10. Respondent No. 1 issued Demand Notice under Section 8 of IBC dated 22.01.2019 demanding payment of Rs. 1,89,02,200/- (Page 53). The Demand Notice was sent through Courier to the Respondent No. 2 and the Track Report of the Courier has been filed at page no. 57 which shows that the said Demand Notice has been delivered to the Respondent No. 2 on 24.01.2019.

11. Learned Counsel for the Appellant contended that the Registered Office of the Respondent No. 2 has been changed and the same has been notified by the Registrar of Companies (in short RoC). We have perused Form No. 22 at page 70 of the concerned RoC wherefrom it appears that the Registered Office of the Company has changed w.e.f. 16.04.2019 and the new address reflects as H. No. 8-2-293/52/DKN/2, Road No. 51, Jubilee Hills, Hyderabad, Telangana-500033. It is to be seen that when the Application under Section 9 was filed before the Adjudicating Authority on 02.04.2019, the Registered Office of the Respondent No. 2 was at the address i.e., M/s Om Shakthi Renergies Limited, H.No. 8-2-684/3/15, Bhavani Nagar, Road No. 12, Banjara Hills, Hyderabad.

12. Learned Counsel for the Respondent No. 1 submitted that the Adjudicating Authority in its order dated 01.05.2109 recorded that the Notice on the Corporate Debtor i.e., Respondent No. 2 herein has been served and proof of service to that effect has been filed by the Respondent No. 1 herein.

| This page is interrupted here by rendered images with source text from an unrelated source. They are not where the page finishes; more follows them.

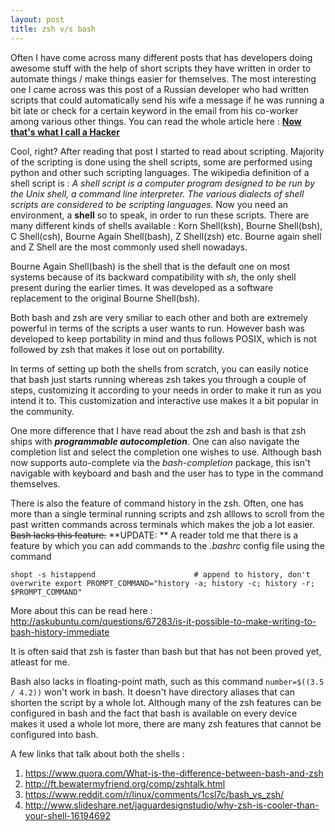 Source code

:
 ```yaml
---
layout: post
title: zsh v/s bash
---
```


Often I have come across many different posts that has developers doing awesome stuff with the help of short scripts they have written in order to automate things / make things easier for themselves. The most interesting one I came across was this post of a Russian developer who had written scripts that could automatically send his wife a message if he was running a bit late or check for a certain keyword in the email from his co-worker among various other things. You can read the whole article here : [__Now that's what I call a Hacker__](https://www.jitbit.com/alexblog/249-now-thats-what-i-call-a-hacker/)

Cool, right? After reading that post I started to read about scripting. Majority of the scripting is done using the shell scripts, some are performed using python and other such scripting languages. The wikipedia definition of a shell script is : _A shell script is a computer program designed to be run by the Unix shell, a command line interpreter. The various dialects of shell scripts are considered to be scripting languages._ Now you need an environment, a __shell__ so to speak, in order to run these scripts. There are many different kinds of shells available : Korn Shell(ksh), Bourne Shell(bsh), C Shell(csh), Bourne Again Shell(bash), Z Shell(zsh) etc. Bourne again shell and Z Shell are the most commonly used shell nowadays. 

Bourne Again Shell(bash) is the shell that is the default one on most systems because of its backward compatibility with _sh_, the only shell present during the earlier times. It was developed as a software replacement to the original Bourne Shell(bsh).

Both bash and zsh are very smiliar to each other and both are extremely powerful in terms of the scripts a user wants to run. However bash was developed to keep portability in mind and thus follows POSIX, which is not followed by zsh that makes it lose out on portability. 

In terms of setting up both the shells from scratch, you can easily notice that bash just starts running whereas zsh takes you through a couple of steps, customizing it according to your needs in order to make it run as you intend it to. This customization and interactive use makes it a bit popular in the community. 

One more difference that I have read about the zsh and bash is that zsh ships with **_programmable autocompletion_**. One can also navigate the completion list and select the completion one wishes to use. Although bash now supports auto-complete via the _bash-completion_ package, this isn't navigable with keyboard and bash and the user has to type in the command themselves. 

There is also the feature of command history in the zsh. Often, one has more than a single terminal running scripts and zsh alllows to scroll from the past written commands across terminals which makes the job a lot easier. ~~Bash lacks this feature.~~ **UPDATE: ** A reader told me that there is a feature by which you can add commands to the _.bashrc_ config file using the command 

`shopt -s histappend                      # append to history, don't overwrite
export PROMPT_COMMAND="history -a; history -c; history -r; $PROMPT_COMMAND"`

More about this can be read here : <http://askubuntu.com/questions/67283/is-it-possible-to-make-writing-to-bash-history-immediate>

It is often said that zsh is faster than bash but that has not been proved yet, atleast for me. 

Bash also lacks in floating-point math, such as this command 
`number=$((3.5 / 4.2))` 
won't work in bash. It doesn't have directory aliases that can shorten the script by a whole lot. Although many of the zsh features can be configured in bash and the fact that bash is available on every device makes it used a whole lot more, there are many zsh features that cannot be configured into bash. 


A few links that talk about both the shells : 

1. <https://www.quora.com/What-is-the-difference-between-bash-and-zsh>
2. <http://ft.bewatermyfriend.org/comp/zshtalk.html>
3. <https://www.reddit.com/r/linux/comments/1csl7c/bash_vs_zsh/>
4. <http://www.slideshare.net/jaguardesignstudio/why-zsh-is-cooler-than-your-shell-16194692>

13. We have perused the Order sheet of the Adjudicating Authority dated 01.05.2019 (page-11 of the Reply) wherein it is stated that the Notice was served on Respondent No. 2 herein for appearance and filed proof of service. Vide order dated 06.06.2019 (page -28 of Reply), learned Adjudicating Authority recorded that the Notice was returned un-served and directed issue fresh Notice to the Corporate Debtor (Respondent No. 2) and directed learned Counsel to serve on the Corporate Debtor (Respondent No. 2) to file proof of service.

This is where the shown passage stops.